Thanks for looking into this! I reinstalled and tried again with the newly updated repo, but I am still unable to visualize my own tracks.

I can however see the gene name now with the hg19 igv.js reference link you mentioned. Here's an updated screenshot:

Screen Shot 2019-07-07 at 5 35 58 PM

Just FYI, there weren't any errors in the console in Chrome Developer Tools and I can still see the same warning on my terminal window as before- [W::hts_idx_load2] The index file is older than the data file:PATH_TO_FILE/BH10281_1.bai

Let me know if you need more information or if there's anything I can do anything to help!

Best, MarkleLab .

jrobinso commented 5 years ago

That's strange, could you zip and attach the html file produced? You can email it to igvteam (at) broadinstitute.org if you don't want to attach it here.

FWIW this is the command line I tested

create_report test/searchMe.bed https://s3.amazonaws.com/igv.broadinstitute.org/genomes/seq/hg19/hg19.fasta --tracks https://s3.amazonaws.com/1000genomes/data/HG00096/alignment/HG00096.alt_bwamem_GRCh38DH.20150718.GBR.low_coverage.cram https://s3.amazonaws.com/igv.org.genomes/hg19/refGene.sorted.txt.gz --output test_viewer.html
jrobinso commented 5 years ago

One thought, this could be a chromosome name problem. igv.js does automatic mapping of chrX <-> X, etc, for you buy pysam does not. If the chromosome naming convention of you bed file differs from the convention used in your BAM file this is exactly what you would see, because (for example) there are no alignments on "chrX", they are on "X".

MarkleLab commented 5 years ago

Yes, of course. Here's the zip with the HTML file output: test_viewer.html.zip

MarkleLab commented 5 years ago

And I tried the command your were working with and it works for me, but still no luck for my own data. I'm not sure if there is another naming convention in my BAM files, but I tried changing the chromosome from "chrX" to "X" like you mentioned in the BED file. That crashed the program and produced the following key error: KeyError: "sequence 'X' not present"
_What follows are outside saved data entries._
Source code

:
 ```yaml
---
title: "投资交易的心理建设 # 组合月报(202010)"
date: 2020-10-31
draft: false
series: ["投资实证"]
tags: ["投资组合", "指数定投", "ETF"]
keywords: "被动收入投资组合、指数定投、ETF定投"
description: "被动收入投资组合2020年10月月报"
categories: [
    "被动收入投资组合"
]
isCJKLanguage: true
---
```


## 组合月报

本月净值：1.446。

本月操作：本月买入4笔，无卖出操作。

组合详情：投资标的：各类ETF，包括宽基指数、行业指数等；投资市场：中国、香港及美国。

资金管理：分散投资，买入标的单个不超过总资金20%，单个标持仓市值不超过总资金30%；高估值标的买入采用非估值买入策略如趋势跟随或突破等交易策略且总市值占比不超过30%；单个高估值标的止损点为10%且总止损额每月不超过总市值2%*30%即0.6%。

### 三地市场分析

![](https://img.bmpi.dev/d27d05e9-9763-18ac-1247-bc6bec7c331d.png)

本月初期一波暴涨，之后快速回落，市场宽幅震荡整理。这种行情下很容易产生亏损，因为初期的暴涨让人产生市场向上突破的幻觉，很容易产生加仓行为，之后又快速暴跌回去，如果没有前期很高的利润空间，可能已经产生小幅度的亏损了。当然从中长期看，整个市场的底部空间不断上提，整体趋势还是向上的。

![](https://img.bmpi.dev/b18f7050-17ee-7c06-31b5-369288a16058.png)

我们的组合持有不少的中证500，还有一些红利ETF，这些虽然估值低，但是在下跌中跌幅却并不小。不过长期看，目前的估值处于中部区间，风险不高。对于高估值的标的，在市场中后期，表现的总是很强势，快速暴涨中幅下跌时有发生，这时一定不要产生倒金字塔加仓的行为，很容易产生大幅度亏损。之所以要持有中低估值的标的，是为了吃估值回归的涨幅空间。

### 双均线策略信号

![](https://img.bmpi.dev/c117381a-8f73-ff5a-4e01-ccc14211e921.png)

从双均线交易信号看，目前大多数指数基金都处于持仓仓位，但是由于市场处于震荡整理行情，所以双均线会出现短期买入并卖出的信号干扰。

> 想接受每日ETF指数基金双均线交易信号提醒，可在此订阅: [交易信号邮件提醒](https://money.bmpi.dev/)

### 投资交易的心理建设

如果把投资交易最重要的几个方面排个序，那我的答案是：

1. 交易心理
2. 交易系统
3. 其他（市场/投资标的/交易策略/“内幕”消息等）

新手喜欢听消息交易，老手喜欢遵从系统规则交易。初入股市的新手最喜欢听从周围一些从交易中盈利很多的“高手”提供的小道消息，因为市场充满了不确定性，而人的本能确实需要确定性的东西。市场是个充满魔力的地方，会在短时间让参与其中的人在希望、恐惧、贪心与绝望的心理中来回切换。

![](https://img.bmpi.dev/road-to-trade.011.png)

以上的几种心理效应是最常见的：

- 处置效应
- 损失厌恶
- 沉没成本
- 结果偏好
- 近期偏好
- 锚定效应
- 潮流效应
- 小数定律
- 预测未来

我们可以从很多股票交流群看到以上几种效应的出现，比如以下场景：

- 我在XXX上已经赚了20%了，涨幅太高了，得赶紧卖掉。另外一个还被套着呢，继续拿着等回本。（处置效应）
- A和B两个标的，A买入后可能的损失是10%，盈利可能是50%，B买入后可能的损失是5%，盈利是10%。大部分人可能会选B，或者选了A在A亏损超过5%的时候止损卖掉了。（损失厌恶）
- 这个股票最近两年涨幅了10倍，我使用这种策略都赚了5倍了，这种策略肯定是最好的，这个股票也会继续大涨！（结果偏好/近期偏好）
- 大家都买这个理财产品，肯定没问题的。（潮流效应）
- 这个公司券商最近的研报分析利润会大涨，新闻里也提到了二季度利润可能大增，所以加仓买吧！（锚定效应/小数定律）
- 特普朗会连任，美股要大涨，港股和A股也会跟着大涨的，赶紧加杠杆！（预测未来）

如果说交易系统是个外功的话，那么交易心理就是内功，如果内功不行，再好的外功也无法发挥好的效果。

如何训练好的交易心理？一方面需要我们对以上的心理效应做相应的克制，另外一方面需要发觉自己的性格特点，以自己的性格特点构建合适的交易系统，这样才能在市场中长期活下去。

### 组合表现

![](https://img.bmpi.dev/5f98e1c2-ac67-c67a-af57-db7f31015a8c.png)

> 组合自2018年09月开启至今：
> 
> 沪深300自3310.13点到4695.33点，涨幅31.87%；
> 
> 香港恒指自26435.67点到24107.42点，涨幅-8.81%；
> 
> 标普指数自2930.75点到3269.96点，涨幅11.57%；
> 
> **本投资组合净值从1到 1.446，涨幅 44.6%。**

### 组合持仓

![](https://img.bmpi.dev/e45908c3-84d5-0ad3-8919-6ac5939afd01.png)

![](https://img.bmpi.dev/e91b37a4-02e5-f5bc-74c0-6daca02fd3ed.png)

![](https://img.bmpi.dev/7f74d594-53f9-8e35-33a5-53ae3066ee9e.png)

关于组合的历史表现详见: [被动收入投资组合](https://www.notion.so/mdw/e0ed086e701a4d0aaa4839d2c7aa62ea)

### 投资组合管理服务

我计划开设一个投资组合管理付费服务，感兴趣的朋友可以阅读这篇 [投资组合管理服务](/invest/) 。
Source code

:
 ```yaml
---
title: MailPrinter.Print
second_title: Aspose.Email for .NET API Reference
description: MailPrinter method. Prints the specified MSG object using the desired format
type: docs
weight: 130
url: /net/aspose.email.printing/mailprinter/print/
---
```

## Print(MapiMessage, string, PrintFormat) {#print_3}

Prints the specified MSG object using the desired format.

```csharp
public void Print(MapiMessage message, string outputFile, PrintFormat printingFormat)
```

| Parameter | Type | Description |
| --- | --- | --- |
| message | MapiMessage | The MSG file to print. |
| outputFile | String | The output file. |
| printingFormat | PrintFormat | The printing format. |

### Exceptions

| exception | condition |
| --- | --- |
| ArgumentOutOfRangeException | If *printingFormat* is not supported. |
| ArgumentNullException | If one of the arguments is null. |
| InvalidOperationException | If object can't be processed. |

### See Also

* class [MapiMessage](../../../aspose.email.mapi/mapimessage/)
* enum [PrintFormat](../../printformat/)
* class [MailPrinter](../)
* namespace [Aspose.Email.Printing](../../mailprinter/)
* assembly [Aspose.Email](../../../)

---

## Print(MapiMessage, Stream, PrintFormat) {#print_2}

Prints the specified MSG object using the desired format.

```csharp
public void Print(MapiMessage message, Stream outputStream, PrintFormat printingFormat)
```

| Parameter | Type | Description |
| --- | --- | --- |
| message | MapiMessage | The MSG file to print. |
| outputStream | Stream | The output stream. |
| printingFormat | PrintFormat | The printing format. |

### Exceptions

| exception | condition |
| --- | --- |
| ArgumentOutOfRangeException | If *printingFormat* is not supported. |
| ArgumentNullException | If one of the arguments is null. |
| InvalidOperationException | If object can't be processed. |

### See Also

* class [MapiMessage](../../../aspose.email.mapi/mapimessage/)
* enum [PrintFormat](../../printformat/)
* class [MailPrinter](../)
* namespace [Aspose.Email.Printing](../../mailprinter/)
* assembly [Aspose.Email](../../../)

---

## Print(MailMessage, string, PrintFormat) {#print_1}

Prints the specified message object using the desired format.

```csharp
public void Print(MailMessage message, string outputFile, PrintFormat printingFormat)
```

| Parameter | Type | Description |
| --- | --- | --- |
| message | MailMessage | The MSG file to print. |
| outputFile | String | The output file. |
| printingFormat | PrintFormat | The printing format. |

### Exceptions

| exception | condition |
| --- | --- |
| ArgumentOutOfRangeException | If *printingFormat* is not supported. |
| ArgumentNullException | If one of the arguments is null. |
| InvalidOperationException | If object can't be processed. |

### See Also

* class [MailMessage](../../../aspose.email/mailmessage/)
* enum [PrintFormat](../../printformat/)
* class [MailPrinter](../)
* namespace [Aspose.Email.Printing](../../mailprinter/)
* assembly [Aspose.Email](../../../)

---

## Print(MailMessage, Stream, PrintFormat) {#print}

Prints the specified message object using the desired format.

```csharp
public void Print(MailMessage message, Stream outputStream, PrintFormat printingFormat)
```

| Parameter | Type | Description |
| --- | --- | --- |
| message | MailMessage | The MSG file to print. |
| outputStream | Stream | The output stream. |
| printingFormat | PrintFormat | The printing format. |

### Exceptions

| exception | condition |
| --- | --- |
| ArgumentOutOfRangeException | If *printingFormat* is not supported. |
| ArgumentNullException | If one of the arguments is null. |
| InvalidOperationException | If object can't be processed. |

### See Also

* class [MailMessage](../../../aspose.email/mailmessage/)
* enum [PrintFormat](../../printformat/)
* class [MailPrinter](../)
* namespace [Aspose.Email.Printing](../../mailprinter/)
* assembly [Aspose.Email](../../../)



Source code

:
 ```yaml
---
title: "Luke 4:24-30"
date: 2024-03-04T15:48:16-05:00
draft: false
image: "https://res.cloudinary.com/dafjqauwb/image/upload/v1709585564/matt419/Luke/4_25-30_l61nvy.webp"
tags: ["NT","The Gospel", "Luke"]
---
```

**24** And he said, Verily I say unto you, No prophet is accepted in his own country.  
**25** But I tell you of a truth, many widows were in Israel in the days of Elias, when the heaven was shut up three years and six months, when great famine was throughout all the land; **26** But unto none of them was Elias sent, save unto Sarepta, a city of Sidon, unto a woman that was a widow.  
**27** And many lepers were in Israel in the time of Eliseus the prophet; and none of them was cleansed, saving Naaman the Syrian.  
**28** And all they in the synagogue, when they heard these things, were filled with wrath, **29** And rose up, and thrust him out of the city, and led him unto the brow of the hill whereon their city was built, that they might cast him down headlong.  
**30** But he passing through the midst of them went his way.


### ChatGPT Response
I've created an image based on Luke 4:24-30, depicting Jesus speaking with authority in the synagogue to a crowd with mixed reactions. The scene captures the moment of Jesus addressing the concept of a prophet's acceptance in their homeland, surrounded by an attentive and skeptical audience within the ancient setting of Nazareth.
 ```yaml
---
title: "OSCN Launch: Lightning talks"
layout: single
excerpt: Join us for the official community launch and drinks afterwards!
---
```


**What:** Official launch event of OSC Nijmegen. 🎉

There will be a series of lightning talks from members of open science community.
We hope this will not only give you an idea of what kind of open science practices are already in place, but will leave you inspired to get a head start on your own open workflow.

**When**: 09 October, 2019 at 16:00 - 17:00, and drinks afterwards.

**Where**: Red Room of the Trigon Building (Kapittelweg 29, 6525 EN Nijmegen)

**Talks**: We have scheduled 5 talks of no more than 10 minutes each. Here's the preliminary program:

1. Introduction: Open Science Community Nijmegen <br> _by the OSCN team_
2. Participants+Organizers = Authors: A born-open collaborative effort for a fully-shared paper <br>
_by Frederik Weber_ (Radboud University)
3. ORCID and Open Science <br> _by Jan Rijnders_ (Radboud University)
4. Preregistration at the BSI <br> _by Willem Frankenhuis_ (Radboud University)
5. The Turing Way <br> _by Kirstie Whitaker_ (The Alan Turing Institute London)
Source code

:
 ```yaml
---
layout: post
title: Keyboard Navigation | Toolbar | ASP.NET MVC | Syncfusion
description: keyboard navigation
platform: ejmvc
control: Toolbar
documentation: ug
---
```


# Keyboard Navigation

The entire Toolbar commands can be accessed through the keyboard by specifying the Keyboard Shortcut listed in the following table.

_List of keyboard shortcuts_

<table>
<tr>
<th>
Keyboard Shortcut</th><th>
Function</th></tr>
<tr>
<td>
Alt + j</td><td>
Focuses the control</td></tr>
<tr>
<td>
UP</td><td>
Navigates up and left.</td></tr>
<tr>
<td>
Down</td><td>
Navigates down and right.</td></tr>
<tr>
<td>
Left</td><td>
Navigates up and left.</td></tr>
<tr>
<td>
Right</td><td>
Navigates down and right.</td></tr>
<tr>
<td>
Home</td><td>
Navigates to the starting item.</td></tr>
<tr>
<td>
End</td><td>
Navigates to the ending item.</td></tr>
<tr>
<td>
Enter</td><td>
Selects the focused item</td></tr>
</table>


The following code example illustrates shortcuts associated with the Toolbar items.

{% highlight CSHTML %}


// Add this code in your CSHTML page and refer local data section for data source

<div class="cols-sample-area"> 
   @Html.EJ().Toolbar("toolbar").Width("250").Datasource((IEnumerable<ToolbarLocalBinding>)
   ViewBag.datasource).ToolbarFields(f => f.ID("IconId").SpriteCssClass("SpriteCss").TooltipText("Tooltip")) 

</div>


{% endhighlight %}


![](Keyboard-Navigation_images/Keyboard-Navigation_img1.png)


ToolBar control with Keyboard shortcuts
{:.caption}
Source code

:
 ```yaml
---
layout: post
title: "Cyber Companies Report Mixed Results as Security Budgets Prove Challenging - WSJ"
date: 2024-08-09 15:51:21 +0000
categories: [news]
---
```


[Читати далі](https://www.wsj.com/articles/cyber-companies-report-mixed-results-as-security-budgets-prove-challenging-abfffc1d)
jrobinso commented 5 years ago

@MarkleLab OK, I looked at your report html. Your BAM file uses the following sequence names: 1,2,3,...,X,Y,MT. The fasta you are trying to use uses the other convention, chr1, chr2,...., chrX, chrY, chrM. This is the root of your problem. igv.js does some automatic chromosome aliasing for you, but igv-reports is built on pysam/samtools and these tools do not. It would be complex to add it, and no other command line tool in this space does this as far as I know. So the simplest fix is to use consistent sequence naming. Ideally you would use the same fasta for the reference as used to align the reads, but if this is not available you can use this one

https://s3.amazonaws.com/igv.broadinstitute.org/genomes/seq/1kg_v37/human_g1k_v37_decoy.fasta

And this for the annotation track

https://s3.amazonaws.com/igv.org.genomes/hg19/refGene.sorted.b37.txt.gz

Finally change your search bed to use sequence names consistent with your files: 1,2,3,..., X,Y,MT.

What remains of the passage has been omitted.